French fighter jets take off on mission against Isil in Iraq

So French war planes will do combat with Islamic State war planes!

Oh, wait.

The Islamic State doesn't have war planes.

The US Defense Dept announced yesterday:

Strikes in Iraq
Attack, fighter and remotely piloted aircraft, as well as rocket artillery, conducted 10 strikes in Iraq, coordinated with and in support of Iraq’s government:
-- Near Qaim, a strike destroyed an ISIL vehicle bomb-making facility.
-- Near Beiji, a strike engaged an ISIL tactical unit and destroyed a fighting position.
-- Near Haditha, a strike engaged an ISIL tactical unit.
-- Near Kisik, two strikes destroyed an ISIL fighting position and suppressed two ISIL mortar firing positions.
-- Near Mosul, four strikes engaged two ISIL tactical units and destroyed a front-end loader, a weapons cache and a vehicle.
-- Near Ramadi, a strike engaged an ISIL tactical unit and destroyed a vehicle and two trench systems.

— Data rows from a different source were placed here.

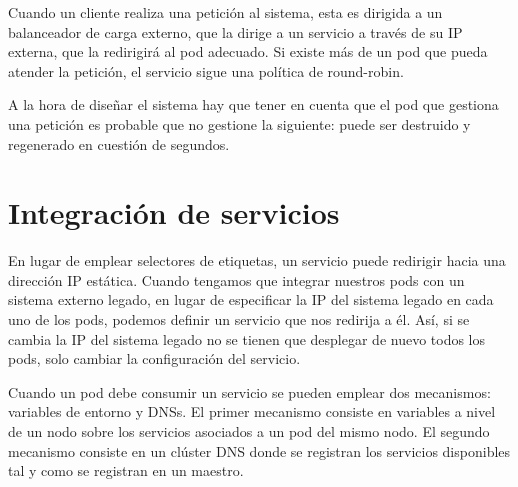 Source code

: \documentclass[11pt,a4paper]{article}
\begin{document}
Cuando un cliente realiza una petición al sistema, esta es dirigida a un balanceador de carga externo, que la dirige a un servicio a través de su IP externa, que la redirigirá al pod adecuado. Si existe más de un pod que pueda atender la petición, el servicio sigue una política de round-robin.

A la hora de diseñar el sistema hay que tener en cuenta que el pod que gestiona una petición es probable que no gestione la siguiente: puede ser destruido y regenerado en cuestión de segundos.

\section{Integración de servicios}

En lugar de emplear selectores de etiquetas, un servicio puede redirigir hacia una dirección IP estática. Cuando tengamos que integrar nuestros pods con un sistema externo legado, en lugar de especificar la IP del sistema legado en cada uno de los pods, podemos definir un servicio que nos redirija a él. Así, si se cambia la IP del sistema legado no se tienen que desplegar de nuevo todos los pods, solo cambiar la configuración del servicio.

Cuando un pod debe consumir un servicio se pueden emplear dos mecanismos: variables de entorno y DNSs. El primer mecanismo consiste en variables a nivel de un nodo sobre los servicios asociados a un pod del mismo nodo. El segundo mecanismo consiste en un clúster DNS
donde se registran los servicios disponibles tal y como se registran en un maestro.

\end{document}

Task force officials define a strike as one or more kinetic events that occur in roughly the same geographic location to produce a single, sometimes cumulative, effect. Therefore, officials explained, a single aircraft delivering a single weapon against a lone ISIL vehicle is one strike, but so is multiple aircraft delivering dozens of weapons against buildings, vehicles and weapon systems in a compound, for example, having the cumulative effect of making those targets harder or impossible for ISIL to use. Accordingly, officials said, they do not report the number or type of aircraft employed in a strike, the number of munitions dropped in each strike, or the number of individual munition impact points against a target. Ground-based artillery fired in counterfire or in fire support to maneuver roles is not classified as a strike.

This is so embarrassing.

Mosul's been held since June of 2014 by a terrorist organization.

It's still held by one.

Barack will be increasing the number of US troops in Iraq to 5262 (using PBS' THE NEWSHOUR number -- special-ops not included in that number).

Now France is joining the US in dropping bombs on Iraq.

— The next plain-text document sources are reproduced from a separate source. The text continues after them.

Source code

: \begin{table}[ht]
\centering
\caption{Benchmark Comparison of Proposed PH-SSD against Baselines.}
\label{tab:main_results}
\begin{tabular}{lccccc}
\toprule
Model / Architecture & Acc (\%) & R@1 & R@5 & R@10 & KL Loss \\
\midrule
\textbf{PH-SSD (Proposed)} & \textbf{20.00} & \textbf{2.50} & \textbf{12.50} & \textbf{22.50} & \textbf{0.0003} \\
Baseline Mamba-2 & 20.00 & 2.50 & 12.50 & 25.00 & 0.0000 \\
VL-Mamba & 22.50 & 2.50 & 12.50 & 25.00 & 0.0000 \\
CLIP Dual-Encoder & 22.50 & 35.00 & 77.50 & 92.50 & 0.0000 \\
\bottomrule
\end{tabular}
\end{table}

All to end the siege of Mosul.

The Islamic State must have millions of fighters in Mosul, right?

US military says 3,000 to 4,500 ISIS fighters (Iraqi & foreign) holed up in Mosul ahead of planned offensive

4,500 at most?

All of this and we're talking 4,500 at most?

What did the editorial board of THE PITTSBURGH POST-GAZETTE say again?

Oh, that's right: "If Mr. Abadi’s government had the general support of the Iraqi people, they would put in the field a credible national army on their own account, and his government would not need more American troops to fight its battles."

Speaking of editorial boards, THE WASHINGTON POST's editorial board reminds that nothing has been done to address the issues that led to the rise of the Islamic State in Iraq:

More important, the Baghdad government has taken no serious steps to resolve long-standing disputes with Sunni and Kurdish leaders over territory, revenue and the delegation of powers to local governments.

Though the absence of such political solutions facilitated the rise of the Islamic State, the Obama administration is not pushing for them. It is not using its considerable leverage — U.S. air support will be vital to liberating Mosul — to insist on better political preparations or the exclusion of Shiite militias. Instead, eager for the operation to begin before President Obama leaves office, it has been encouraging Mr. Abadi to speed up the Mosul offensive, while leaving the Day After problem to the Iraqis. That is a highly risky course. 

It is known that liberating Mosul will create many new refugees.  But nothing has been done to address that.  D. Parvaz (ALJAZEERA) reports:

In a stifling hot office with more flies than oxygen, Rzgar Abed does not hesitate when asked about the biggest challenge in managing the camp for Iraq's internally displaced people (IDPs).
"Space ... we're at 31,000 and that is our capacity. Thirty-one thousand," said Abed, who works for the Barzani Charity Foundation.
It oversees a number of camps, populated by 1.4 million Iraqi displaced people fleeing fighters belonging to the Islamic State of Iraq and the Levant (ISIL) group in the Kurdish region.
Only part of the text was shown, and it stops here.